Collected data:
***

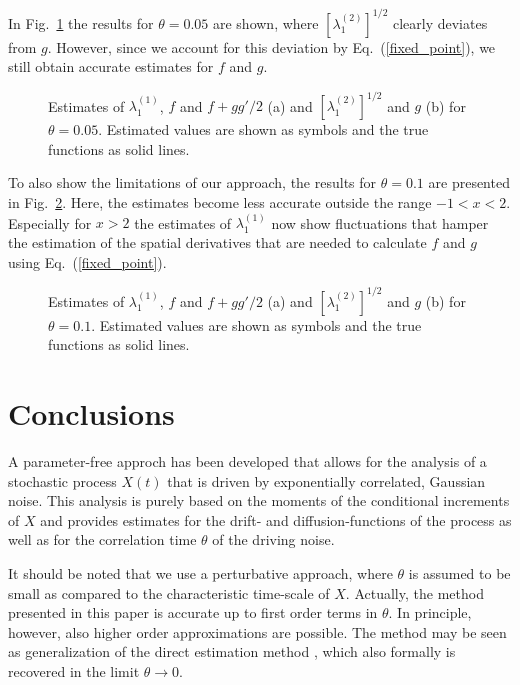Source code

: \documentclass[aps,twocolumn,superscriptaddress,showpacs,showkeys]{revtex4}
\begin{document}
In Fig.~\ref{fig6} the results for $\theta=0.05$ are shown, where $[\lambda_1^{(2)}]^{1/2}$ clearly deviates from $g$.
However, since we account for this deviation by Eq.~(\ref{fixed_point}), we still obtain accurate estimates for $f$ and $g$.
%
\begin{figure}[h]
  \caption{\protect Estimates of $\lambda_1^{(1)}$, $f$ and $f+gg'/2$ (a) and $[\lambda_1^{(2)}]^{1/2}$ and $g$ (b)
           for $\theta=0.05$. Estimated values are shown as symbols and the true functions as solid lines.  }\label{fig6}
\end{figure}

To also show the limitations of our approach, the results for $\theta=0.1$ are presented in Fig.~\ref{fig7}.
Here, the estimates become less accurate outside the range $-1<x<2$. Especially for $x>2$ the estimates of $\lambda_1^{(1)}$
now show fluctuations that hamper the estimation of the spatial derivatives that are needed to calculate $f$ and $g$
using Eq.~(\ref{fixed_point}).
%
\begin{figure}[h]
  \caption{\protect Estimates of $\lambda_1^{(1)}$, $f$ and $f+gg'/2$ (a) and $[\lambda_1^{(2)}]^{1/2}$ and $g$ (b)
           for $\theta=0.1$. Estimated values are shown as symbols and the true functions as solid lines.
  }\label{fig7}
\end{figure}

\section{Conclusions}


\noindent A parameter-free approch has been developed that allows for the analysis of a stochastic process $X(t)$ that
is driven by exponentially correlated, Gaussian noise. This analysis is purely based on the moments of the conditional
increments of $X$ and provides estimates for the drift- and diffusion-functions of the process as well as for the correlation
time $\theta$ of the driving noise.

It should be noted that we use a perturbative approach, where $\theta$ is assumed to be small as compared to the
characteristic time-scale of $X$. Actually, the method presented in this paper is accurate up to first order terms in
$\theta$. In principle, however, also higher order approximations are possible.
The method may be seen as generalization of the direct estimation method \cite{friedrich11}, which also formally is
recovered in the limit $\theta\to 0$.
\end{document}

***

Copy out, from the data above, each line where the string "Estimated" is present.

           for $\theta=0.05$. Estimated values are shown as symbols and the true functions as solid lines.  }\label{fig6}
           for $\theta=0.1$. Estimated values are shown as symbols and the true functions as solid lines.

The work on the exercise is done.